+++ Information provided +++

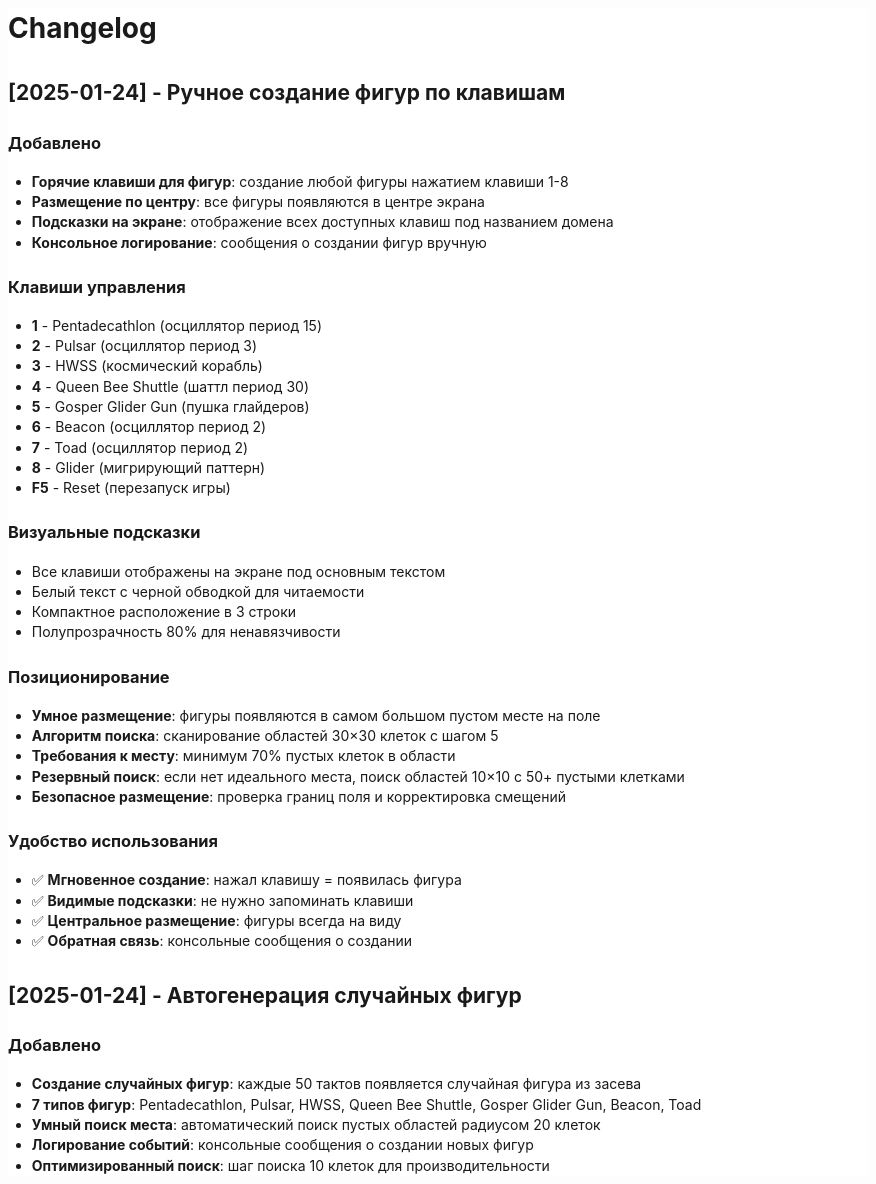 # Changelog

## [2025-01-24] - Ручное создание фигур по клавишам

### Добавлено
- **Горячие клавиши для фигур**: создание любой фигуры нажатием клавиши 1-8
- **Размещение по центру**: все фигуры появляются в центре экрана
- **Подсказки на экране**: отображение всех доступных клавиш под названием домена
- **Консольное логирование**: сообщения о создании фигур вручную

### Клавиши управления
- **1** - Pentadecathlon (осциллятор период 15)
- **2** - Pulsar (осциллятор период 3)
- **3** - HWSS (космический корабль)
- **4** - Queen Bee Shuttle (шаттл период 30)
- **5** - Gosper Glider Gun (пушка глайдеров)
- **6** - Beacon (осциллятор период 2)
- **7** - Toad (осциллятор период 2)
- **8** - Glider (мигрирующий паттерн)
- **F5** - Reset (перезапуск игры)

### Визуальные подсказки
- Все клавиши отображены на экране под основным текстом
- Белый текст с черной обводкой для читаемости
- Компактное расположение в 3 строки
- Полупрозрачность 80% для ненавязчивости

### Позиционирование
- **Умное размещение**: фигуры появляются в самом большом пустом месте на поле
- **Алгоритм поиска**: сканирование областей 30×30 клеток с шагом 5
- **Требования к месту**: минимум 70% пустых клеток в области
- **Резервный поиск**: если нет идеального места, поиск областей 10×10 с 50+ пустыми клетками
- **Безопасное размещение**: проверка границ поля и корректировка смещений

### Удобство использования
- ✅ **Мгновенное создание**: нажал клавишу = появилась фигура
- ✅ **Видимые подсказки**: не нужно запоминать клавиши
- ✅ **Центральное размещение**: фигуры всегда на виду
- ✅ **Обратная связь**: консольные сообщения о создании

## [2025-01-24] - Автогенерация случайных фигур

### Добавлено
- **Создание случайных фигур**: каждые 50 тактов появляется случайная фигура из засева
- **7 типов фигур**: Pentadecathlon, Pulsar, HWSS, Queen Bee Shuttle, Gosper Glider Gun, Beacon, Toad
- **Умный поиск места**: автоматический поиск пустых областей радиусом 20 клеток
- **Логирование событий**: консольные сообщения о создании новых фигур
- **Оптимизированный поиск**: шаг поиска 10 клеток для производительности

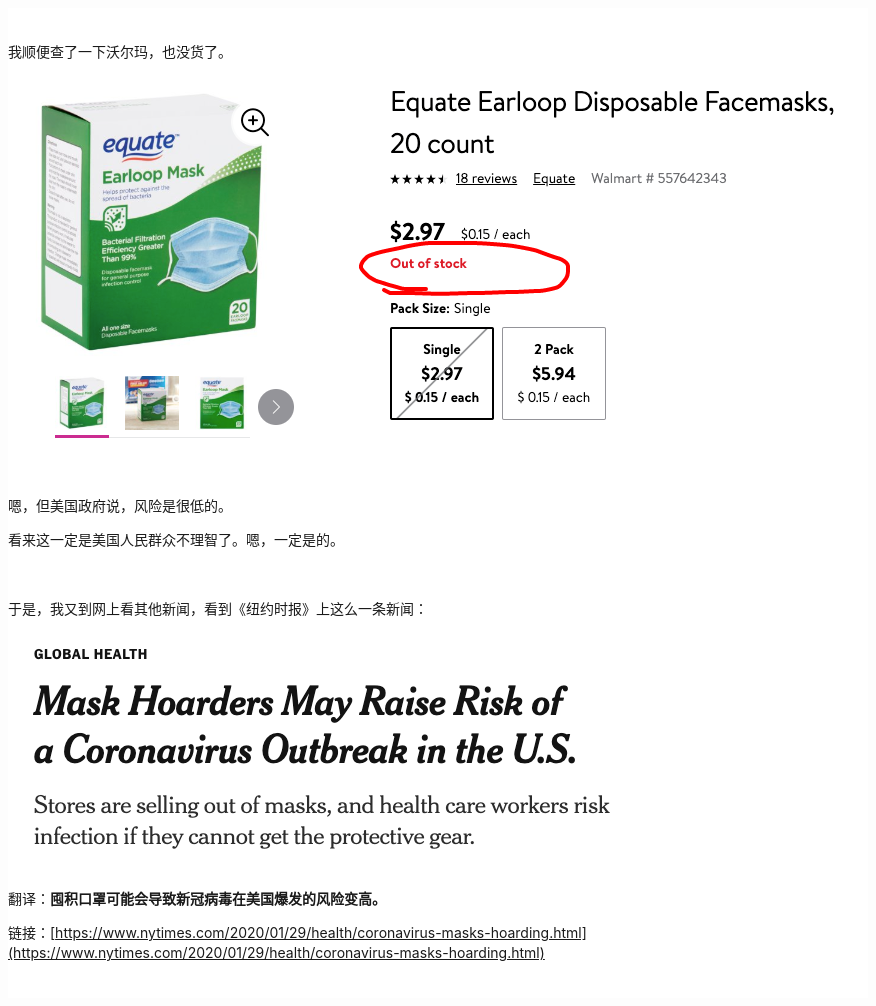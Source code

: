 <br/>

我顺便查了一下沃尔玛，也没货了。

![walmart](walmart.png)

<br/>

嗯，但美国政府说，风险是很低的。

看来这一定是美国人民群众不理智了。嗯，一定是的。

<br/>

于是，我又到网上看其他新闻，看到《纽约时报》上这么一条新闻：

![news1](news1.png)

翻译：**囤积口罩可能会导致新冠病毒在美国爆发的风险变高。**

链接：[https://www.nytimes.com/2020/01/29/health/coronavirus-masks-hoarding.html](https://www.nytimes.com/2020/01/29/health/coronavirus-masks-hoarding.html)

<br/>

+++

▸ **Assignment**
Scan the material above for the word "Queen", and copy every line in which it is found.

▸ **Solution for this exercise**
- **4** - Queen Bee Shuttle (шаттл период 30)
- **7 типов фигур**: Pentadecathlon, Pulsar, HWSS, Queen Bee Shuttle, Gosper Glider Gun, Beacon, Toad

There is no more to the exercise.